A tocha invertida

A lua cheia brilhava num céu sem nuvens, quando Cillian Baxter escalou uma árvore ao lado do muro de pedra que circundava o cemitério, e pulou para dentro. Caiu com um ruído surdo sobre a terra fofa ao lado de uma sepultura, e ficou imóvel alguns instantes, agachado e em silêncio, tentando perceber se sua entrada inortodoxa despertara alguma atenção indesejada. Finalmente, chegou à conclusão de que, ao menos no que tangia aos vivos, sua presença ali permanecia desapercebida. Tocou a testa e murmurou, olhos fechados:

- A sua licença, Guardião, para entrar nos seus domínios.

Retirou então um pedaço de fumo de rolo do bolso do casaco, o qual depositou reverentemente junto ao muro do cemitério.

Finalmente, ergueu-se e olhou ao redor, tentando localizar-se. Um túmulo coroado por uma pirâmide de ângulos agudos e cercado de vegetação, cerca de 100 metros distante dele, marcava aproximadamente o ponto central do cemitério. O seu objetivo ficava mais para os fundos do terreno, na parte dita "nova" do campo santo, embora isto significasse ter não menos de um século de antiguidade. Fora quando os preços de sepultamento naquela necrópole haviam caído o suficiente para que membros da classe média, como um antepassado de Cillian, Kasper Theodore Baxter, pudessem comprar o repouso permanente para seus restos mortais.
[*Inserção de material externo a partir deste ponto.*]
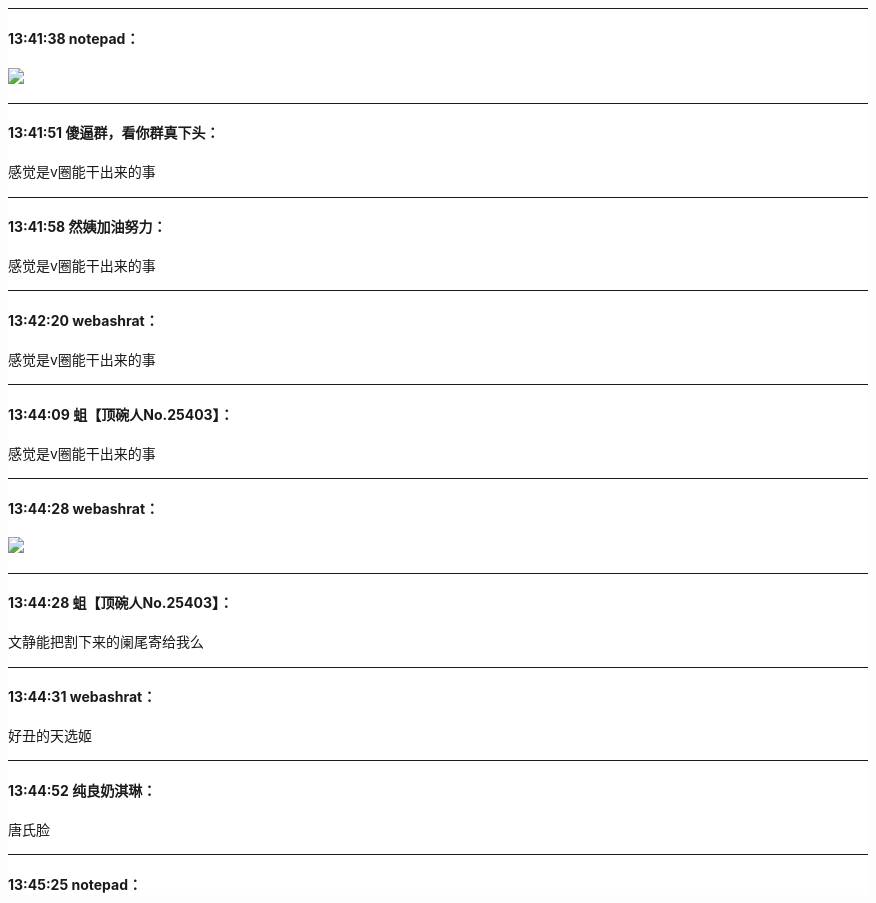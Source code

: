 *****

#### 13:41:38  notepad：

![](http://gchat.qpic.cn/gchatpic_new/976058243/614391357-2900119603-0275A2D8F98C6EC28244DDEE18395CA0/0?term=2")

*****

#### 13:41:51  傻逼群，看你群真下头：

感觉是v圈能干出来的事

*****

#### 13:41:58  然姨加油努力：

感觉是v圈能干出来的事

*****

#### 13:42:20  webashrat：

感觉是v圈能干出来的事

*****

#### 13:44:09  蛆【顶碗人No.25403】：

感觉是v圈能干出来的事

*****

#### 13:44:28  webashrat：

![](http://gchat.qpic.cn/gchatpic_new/2625239949/614391357-2557872841-DD18BF08A3811881FEC1872045CB20CA/0?term=2")

*****

#### 13:44:28  蛆【顶碗人No.25403】：

文静能把割下来的阑尾寄给我么

*****

#### 13:44:31  webashrat：

好丑的天选姬

*****

#### 13:44:52  纯良奶淇琳：

唐氏脸

*****

#### 13:45:25  notepad：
Cillian caminhou cuidadosamente por entre os túmulos banhados pelo luar, alguns decadentes e carcomidos, sufocados pela hera, outros imponentes e resistindo ao tempo em granito e mármore, com carpideiras esculpidas apoiadas em cruzes ou urnas funerárias. Alguns ostentavam as mesmas urnas, mas cobertas por uma mortalha, ou guirlandas de pedra, ou colunas quebradas, indicativo de vida breve. Sobre a sepultura de Kasper Theodore, havia a escultura de uma tocha de ponta-cabeça, simbolizando a crença do seu possuidor na vida eterna.

- Estimado antepassado, - cumprimentou-o Cillian Baxter, ajoelhando-se diante do túmulo e murmurando - venho aqui nesta noite pedir-lhe um grande favor: que os passos de meu adversário, Josiah Perry, sejam embaralhados, e o conduzam para bem longe de Lyra Brooks, a qual desejo desposar.

Uma coruja piou numa árvore próxima e Cillian aguardou, em expectativa. Finalmente, uma voz distante, que parecia vir das profundezas da terra, manifestou-se:

- Diga-me: este Josiah Perry é um bom cristão? Seja sincero.

- Sendo absolutamente sincero, nunca ouvi dizer que não o fosse - admitiu Cillian. - Mas não creio que ele a ame mais do que eu.

- Esse é um critério bastante subjetivo, prezado descendente - ponderou a voz. - E você, considera-se um bom cristão?

- Tenho procurado cumprir os mandamentos - replicou prontamente Cillian.

- Mas se é mesmo um bom cristão, o que está fazendo num cemitério à meia-noite? - Questionou a voz com uma ponta de ironia.

- Olha, não quero ser desrespeitoso, estimado antepassado, mas no seu túmulo não há sequer uma cruz, mas uma tocha invertida. Achei que pudesse compreender meus sentimentos e estivesse disposto a me ajudar, sem juízo de valor.

- Ah, a tocha invertida - resmungou a voz. - Bom, você tem um ponto; mas não imagine que vou ajudá-lo em troca de nada.

- E o que deseja em troca, estimado antepassado? - Indagou ansioso Cillian.

- Nada de muito complicado - redarguiu a voz. - Aqui é bastante solitário, então terá que me prometer que virá pelo menos algumas noites por ano conversar comigo. E faço questão de conhecer sua esposa, caso este casamento realmente se torne realidade.

Cillian titubeou.

- Mas... e se ela achar a ideia muito bizarra e não quiser vir? - Indagou.

- Se ela realmente ama você, acabará vindo - afirmou a voz. - Caso contrário, melhor deixar que se case com Josiah Perry.

E foi só então que Cillian compreendeu que o falecido não iria mover uma palha para ajudá-lo; mas, se o conselho dado se revelasse útil, iria dever o favor, de qualquer forma. Ergueu os olhos para a lua, que não lhe deu nenhuma resposta.

Numa árvore próxima, uma coruja piou duas vezes.